| TASK BRIEF |
Would you repeat the entries below word for word and omit the pictures?

[Source records]
::::::::::

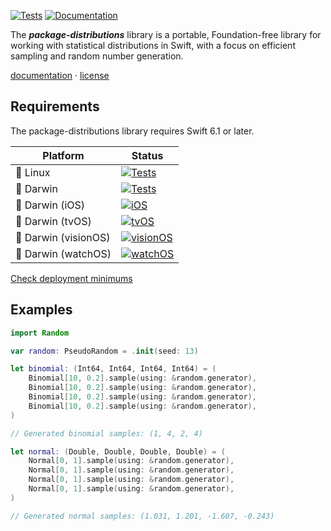 [![Tests](https://github.com/ordo-one/package-distributions/actions/workflows/Tests.yml/badge.svg)](https://github.com/ordo-one/package-distributions/actions/workflows/Tests.yml)
[![Documentation](https://github.com/ordo-one/package-distributions/actions/workflows/Documentation.yml/badge.svg)](https://github.com/ordo-one/package-distributions/actions/workflows/Documentation.yml)

The ***package-distributions*** library is a portable, Foundation-free library for working with statistical distributions in Swift, with a focus on efficient sampling and random number generation.

[documentation](https://swiftinit.org/docs/package-distributions) ·
[license](LICENSE)

</div>


## Requirements

The package-distributions library requires Swift 6.1 or later.


| Platform | Status |
| -------- | ------ |
| 🐧 Linux | [![Tests](https://github.com/ordo-one/package-distributions/actions/workflows/Tests.yml/badge.svg)](https://github.com/ordo-one/package-distributions/actions/workflows/Tests.yml) |
| 🍏 Darwin | [![Tests](https://github.com/ordo-one/package-distributions/actions/workflows/Tests.yml/badge.svg)](https://github.com/ordo-one/package-distributions/actions/workflows/Tests.yml) |
| 🍏 Darwin (iOS) | [![iOS](https://github.com/ordo-one/package-distributions/actions/workflows/iOS.yml/badge.svg)](https://github.com/ordo-one/package-distributions/actions/workflows/iOS.yml) |
| 🍏 Darwin (tvOS) | [![tvOS](https://github.com/ordo-one/package-distributions/actions/workflows/tvOS.yml/badge.svg)](https://github.com/ordo-one/package-distributions/actions/workflows/tvOS.yml) |
| 🍏 Darwin (visionOS) | [![visionOS](https://github.com/ordo-one/package-distributions/actions/workflows/visionOS.yml/badge.svg)](https://github.com/ordo-one/package-distributions/actions/workflows/visionOS.yml) |
| 🍏 Darwin (watchOS) | [![watchOS](https://github.com/ordo-one/package-distributions/actions/workflows/watchOS.yml/badge.svg)](https://github.com/ordo-one/package-distributions/actions/workflows/watchOS.yml) |


[Check deployment minimums](https://swiftinit.org/docs/package-distributions#ss:platform-requirements)


## Examples

```swift
import Random

var random: PseudoRandom = .init(seed: 13)

let binomial: (Int64, Int64, Int64, Int64) = (
    Binomial[10, 0.2].sample(using: &random.generator),
    Binomial[10, 0.2].sample(using: &random.generator),
    Binomial[10, 0.2].sample(using: &random.generator),
    Binomial[10, 0.2].sample(using: &random.generator),
)

// Generated binomial samples: (1, 4, 2, 4)

let normal: (Double, Double, Double, Double) = (
    Normal[0, 1].sample(using: &random.generator),
    Normal[0, 1].sample(using: &random.generator),
    Normal[0, 1].sample(using: &random.generator),
    Normal[0, 1].sample(using: &random.generator),
)

// Generated normal samples: (1.031, 1.201, -1.607, -0.243)
```

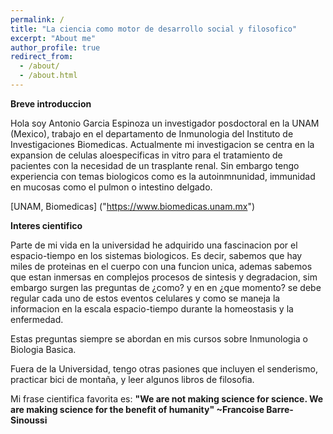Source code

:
 ```yaml
---
permalink: /
title: "La ciencia como motor de desarrollo social y filosofico"
excerpt: "About me"
author_profile: true
redirect_from: 
  - /about/
  - /about.html
---
```


**Breve introduccion**

Hola soy Antonio Garcia Espinoza un investigador posdoctoral en la UNAM (Mexico), trabajo en el departamento de Inmunologia del Instituto de Investigaciones Biomedicas. Actualmente mi investigacion se centra en la expansion de celulas aloespecificas in vitro para el tratamiento de pacientes con la necesidad de un trasplante renal. Sin embargo tengo experiencia con temas biologicos como es la autoinmnunidad, immunidad en mucosas como el pulmon o intestino delgado.

[UNAM, Biomedicas] ("https://www.biomedicas.unam.mx")

**Interes cientifico**

Parte de mi vida en la universidad he adquirido una fascinacion por el espacio-tiempo en los sistemas biologicos. Es decir, sabemos que hay miles de proteinas en el cuerpo con una funcion unica, ademas sabemos que estan inmersas en complejos procesos de sintesis y degradacion, sim embargo surgen las preguntas de ¿como? y en en ¿que momento? se debe regular cada uno de estos eventos celulares y como se maneja la informacion en la escala espacio-tiempo durante la homeostasis y la enfermedad.

Estas preguntas siempre se abordan en mis cursos sobre Inmunologia o Biologia Basica. 

Fuera de la Universidad, tengo otras pasiones que incluyen el senderismo, practicar bici de montaña, y leer algunos libros de filosofia. 


Mi frase cientifica favorita es: **"We are not making science for science. We are making science for the benefit of humanity" ~Francoise Barre-Sinoussi**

::::::::::

| TASK RESULT |
 [![Tests](https://github.com/ordo-one/package-distributions/actions/workflows/Tests.yml/badge.svg)](https://github.com/ordo-one/package-distributions/actions/workflows/Tests.yml)
[![Documentation](https://github.com/ordo-one/package-distributions/actions/workflows/Documentation.yml/badge.svg)](https://github.com/ordo-one/package-distributions/actions/workflows/Documentation.yml)

The ***package-distributions*** library is a portable, Foundation-free library for working with statistical distributions in Swift, with a focus on efficient sampling and random number generation.

[documentation](https://swiftinit.org/docs/package-distributions) ·
[license](LICENSE)

</div>


## Requirements

The package-distributions library requires Swift 6.1 or later.


| Platform | Status |
| -------- | ------ |
| 🐧 Linux | [![Tests](https://github.com/ordo-one/package-distributions/actions/workflows/Tests.yml/badge.svg)](https://github.com/ordo-one/package-distributions/actions/workflows/Tests.yml) |
| 🍏 Darwin | [![Tests](https://github.com/ordo-one/package-distributions/actions/workflows/Tests.yml/badge.svg)](https://github.com/ordo-one/package-distributions/actions/workflows/Tests.yml) |
| 🍏 Darwin (iOS) | [![iOS](https://github.com/ordo-one/package-distributions/actions/workflows/iOS.yml/badge.svg)](https://github.com/ordo-one/package-distributions/actions/workflows/iOS.yml) |
| 🍏 Darwin (tvOS) | [![tvOS](https://github.com/ordo-one/package-distributions/actions/workflows/tvOS.yml/badge.svg)](https://github.com/ordo-one/package-distributions/actions/workflows/tvOS.yml) |
| 🍏 Darwin (visionOS) | [![visionOS](https://github.com/ordo-one/package-distributions/actions/workflows/visionOS.yml/badge.svg)](https://github.com/ordo-one/package-distributions/actions/workflows/visionOS.yml) |
| 🍏 Darwin (watchOS) | [![watchOS](https://github.com/ordo-one/package-distributions/actions/workflows/watchOS.yml/badge.svg)](https://github.com/ordo-one/package-distributions/actions/workflows/watchOS.yml) |


[Check deployment minimums](https://swiftinit.org/docs/package-distributions#ss:platform-requirements)


## Examples

```swift
import Random

var random: PseudoRandom = .init(seed: 13)

let binomial: (Int64, Int64, Int64, Int64) = (
    Binomial[10, 0.2].sample(using: &random.generator),
    Binomial[10, 0.2].sample(using: &random.generator),
    Binomial[10, 0.2].sample(using: &random.generator),
    Binomial[10, 0.2].sample(using: &random.generator),
)

// Generated binomial samples: (1, 4, 2, 4)

let normal: (Double, Double, Double, Double) = (
    Normal[0, 1].sample(using: &random.generator),
    Normal[0, 1].sample(using: &random.generator),
    Normal[0, 1].sample(using: &random.generator),
    Normal[0, 1].sample(using: &random.generator),
)

// Generated normal samples: (1.031, 1.201, -1.607, -0.243)
```

Source code

:
 ```yaml
---
permalink: /
title: "La ciencia como motor de desarrollo social y filosofico"
excerpt: "About me"
author_profile: true
redirect_from: 
  - /about/
  - /about.html
---
```


**Breve introduccion**

Hola soy Antonio Garcia Espinoza un investigador posdoctoral en la UNAM (Mexico), trabajo en el departamento de Inmunologia del Instituto de Investigaciones Biomedicas. Actualmente mi investigacion se centra en la expansion de celulas aloespecificas in vitro para el tratamiento de pacientes con la necesidad de un trasplante renal. Sin embargo tengo experiencia con temas biologicos como es la autoinmnunidad, immunidad en mucosas como el pulmon o intestino delgado.

[UNAM, Biomedicas] ("https://www.biomedicas.unam.mx")

**Interes cientifico**

Parte de mi vida en la universidad he adquirido una fascinacion por el espacio-tiempo en los sistemas biologicos. Es decir, sabemos que hay miles de proteinas en el cuerpo con una funcion unica, ademas sabemos que estan inmersas en complejos procesos de sintesis y degradacion, sim embargo surgen las preguntas de ¿como? y en en ¿que momento? se debe regular cada uno de estos eventos celulares y como se maneja la informacion en la escala espacio-tiempo durante la homeostasis y la enfermedad.

Estas preguntas siempre se abordan en mis cursos sobre Inmunologia o Biologia Basica. 

Fuera de la Universidad, tengo otras pasiones que incluyen el senderismo, practicar bici de montaña, y leer algunos libros de filosofia. 


Mi frase cientifica favorita es: **"We are not making science for science. We are making science for the benefit of humanity" ~Francoise Barre-Sinoussi**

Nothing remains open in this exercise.